Verordening speelautomatenhallen 2017

Geldend van 11-12-2017 t/m heden

Intitulé

Verordening speelautomatenhallen 2017

De raad van de gemeente Roosendaal,

gezien het voorstel van burgemeester en wethouders van 10 oktober 2017;

gelet op titel VA van de Wet op de kansspelen en artikel 149 van de Gemeentewet;

overwegende dat recente jurisprudentie van de Afdeling bestuursrechtspraak van de Raad van State noodzaakt tot het aanpassen van de vigerende verordening;

overwegende voorts dat het gewenst is de mogelijkheid te creëren tot het exploiteren van een speelautomatenhal op andere locaties dan vastgelegd in de vigerende verordening speelautomatenhallen;

BESLUIT :

vast te stellen: de Verordening Speelautomatenhallen 2017.

Hoofdstuk 1 Algemene bepalingen

Artikel 1 Begripsbepalingen

In deze verordening wordt verstaan onder:

  • a.

    de wet: de Wet op de kansspelen;

  • b.

    kansspelautomaat: een speelautomaat als bedoeld in artikel 30, onder c, van de wet;

  • c.

    speelautomatenhal: een inrichting als bedoeld in artikel 30c, eerste lid, onder b, van de wet;

  • d.

    exploitant: de natuurlijke persoon of rechtspersoon voor wiens rekening en risico de inrichting wordt gedreven, en de bestuurders van de rechtspersoon of hun gevolmachtigden.

  • e.

    beheerder/ bedrijfsleider: de natuurlijke persoon of personen die de onmiddellijke feitelijk leiding uitoefent of uitoefenen in een speelautomatenhal.

Hoofdstuk 2 Speelautomatenhallen

Artikel 3 Aantal kansspelautomaten in speelautomatenhallen.

In een speelautomatenhal mogen maximaal 120 kansspelautomaten aanwezig zijn.

Artikel 4 Verbodsbepaling en beperkingen

  • 1. Het is verboden zonder vergunning van de burgemeester een speelautomatenhal te vestigen of te exploiteren.

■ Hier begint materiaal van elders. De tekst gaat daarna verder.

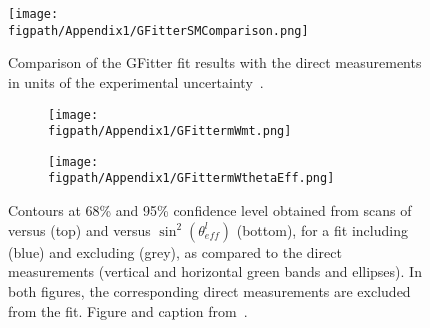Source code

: \begin{figure}[!hbt]
    \centering
    \texttt{[image: \\figpath/Appendix1/GFitterSMComparison.png]}
    \caption{Comparison of the GFitter fit results with the direct measurements in units of the experimental uncertainty~\cite{Baak:2014ora}.}
    \label{fig:SMConsistency}
\end{figure}

\begin{figure}[!hbt]
    \centering
    \begin{subfigure}[t]{0.83\textwidth}
        \texttt{[image: \\figpath/Appendix1/GFittermWmt.png]}
        \caption{}
        \label{fig:mWmtGFitter}
    \end{subfigure}

    \begin{subfigure}[t]{0.83\textwidth}
        \texttt{[image: \\figpath/Appendix1/GFittermWthetaEff.png]}
        \caption{}
        \label{fig:mWthetaEffGFitter}
    \end{subfigure}
    \caption{Contours at 68\% and 95\% confidence level obtained from scans of \MW versus \Mt (top) and \MW versus $\sin^{2}\left(\theta_{eff}^{l}\right)$ (bottom), for a fit including \MH (blue) and excluding \MH (grey), as compared to the direct measurements (vertical and horizontal green bands and ellipses). In both figures, the corresponding direct measurements are excluded from the fit. Figure and caption from~\cite{Baak:2014ora}.}
    \label{fig:GFitterResults}
\end{figure}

  • 2. Vergunning kan worden verleend voor ten hoogste drie speelautomatenhallen in één van de drie gebieden zoals aangegeven op de bij deze verordening behorende en als zodanig gewaarmerkte kaart. In elk van deze drie gebieden kan maximaal één speelautomatenhal worden gevestigd.

Artikel 5 Vergunningaanvraag

De exploitant dient bij de vergunningaanvraag in ieder geval de volgende gegevens te overleggen:

  • a.

    Een plattegrond op schaal van de inrichting waaruit ten minste blijkt op welke plaats en in welk aantal kansspelautomaten worden opgesteld en op welke plaats leeftijdscontrole plaatsvindt;

  • b.

    Een document waaruit blijkt dat hij gerechtigd is over de ruimte te beschikken.

  • c.

    De personalia van de aanvrager en de beheerder(s) en/of de bedrijfsleider(s), voorzien van een kopie van een geldig identiteitsbewijs.

  • d.

    De gegevens van de rechtspersoon die de vergunning aanvraagt.

  • e.

    Bewijsstukken waarmee wordt aangetoond dat wordt voldaan aan artikel 30d, vierde lid, van de wet.

  • f.

    Een nauwkeurige omschrijving van het concept van de speelautomatenhal.

  • g.

    Een plan waarin wordt beschreven welke maatregelen de aanvrager neemt ter preventie en bestrijding van gokverslaving en de wijze waarop hij de gedrags- en reclamecode voor kansspelen naleeft.

  • h.

    Een plan waarin wordt beschreven welke maatregelen de aanvrager neemt ter bescherming van de openbare orde, veiligheid en het woon- en leefklimaat.

  • i.

    Voor aanvragen die betrekking hebben op het gebied “De Stok”: een plan waarin wordt beschreven in welke mate de speelautomatenhal ondersteunend zal zijn aan het hoofdgebruik van de locatie en in welke mate de speelautomatenhal synergie zal opleveren ten opzichte van de andere in het gebied van de Stok en het gebied Rosada gevestigde bedrijven.

  • j.

    Een volledig ingevuld en ondertekend vragenformulier in het kader van de Wet bevordering integriteitsbeoordelingen door het openbaar bestuur (Wet BIBOB).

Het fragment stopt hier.